Костя, развернувшись бросился в безнадёжную атаку, Федька Облом легко швырнул его на землю и спокойно прошествовал дальше. Возможно, после этой попытки, он бы и продолжил третировать Костю, но его забрали в армию. Вернулся быстро: где-то подцепил желтуху и был комиссован.

В день, когда Костя вышел на охоту, в надежде получить так необходимый ему материал для опытов над людьми, встреча с Федькой Обломом, была, достаточно неожиданной. После того, памятного для Кости пинка, они больше не виделись, но неожиданность встречи не сделала её для Кости менее желанной.

Видимо не зря Федька Облом раньше особо не цеплялся к Косте, считая его «мутным»: была, была у него первобытная «чуйка» подсказывающая — не связывайся, но тогда, один раз, не послушал чуйку, отвесил пинка и вот результат: матушка «карма» вывела его на улицу деревни точнехонько в тот момент, когда озабоченный Костя бродил в поисках жертвы для своих экспериментов.

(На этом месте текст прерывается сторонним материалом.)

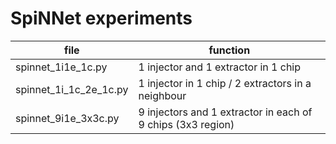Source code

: SpiNNet experiments
===================

file                     | function
-------------------------|-------------------------------------------
spinnet_1i1e_1c.py       | 1 injector and 1 extractor in 1 chip
spinnet_1i_1c_2e_1c.py   | 1 injector in 1 chip / 2 extractors in a neighbour
spinnet_9i1e_3x3c.py     | 9 injectors and 1 extractor in each of 9 chips (3x3 region)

Вот они и встретились вновь, правда, не на узкой дорожке, а на достаточно широкой и пыльной деревенской улице, с разбросанными свежими коровьими лепёшками.

Федька Облом открыл рот в щербатой улыбке: чему радовался, чего хорошего для себя ждал от этой встречи — трудно сказать. Костя тоже улыбнулся в ответ, но здесь-то всё было понятно: потренироваться, заодно старый должок закрыть.

От Костуша он знал, что не стоит в простого человека без амулета посылать удар большой силы.

Лучше два подряд лёгких ниже пояса: один на расслабление мышц, в том числе расслабляется и сфинктер — человек сломлен и физически, и морально. Затем следующий также лёгкий на сокращение — и травм сильных не нанесёшь, и с полной гарантией надолго из строя выведешь.

Костя так и поступил. После первого воздействия Федька Облом просто сел в пыль на колени и как-то заскулил.

— Видимо слабенько получилось, — подумал Костя, и в следующее воздействие на сокращение мышц, вложил побольше дара.

Тональность криков подопытного перешла с высоких октав на низкие, но громкость звуков кратно возросла, и с колен он завалился на бок, свернувшись в позу эмбриона.

Костя подошёл к нему и участливо спросил: «Что с тобой?». Спрашивать пришлось несколько раз, пока Федька, наконец — то, сопровождая каждое слово матом смог, сообщить, что болят все мышцы, не может шевелить ногами, и он обосрался.

Подошли две женщины из прохожих, затем на крики подтянулись ещё любопытные из соседних домов.

Услышав в пересказе Кости симптомы «страдальца», одна «знающая» уверенно заявила, что тоже самое было с её тестем: тоже обосрался и не мог встать — оказалось инсульт. В общем, срочно надо вызывать скорую помощь, а так как она жила рядом и в доме был телефон, то сама и побежала звонить в больницу.

Костя медиков ждать не стал — отправился домой, гордо расправив плечи и чувствуя себя теперь крутым, «первым парнем на деревне».

Скорая помощь появилась «не скоро», и к её прибытию Федька Облом пришёл в норму и трусливо сбежал.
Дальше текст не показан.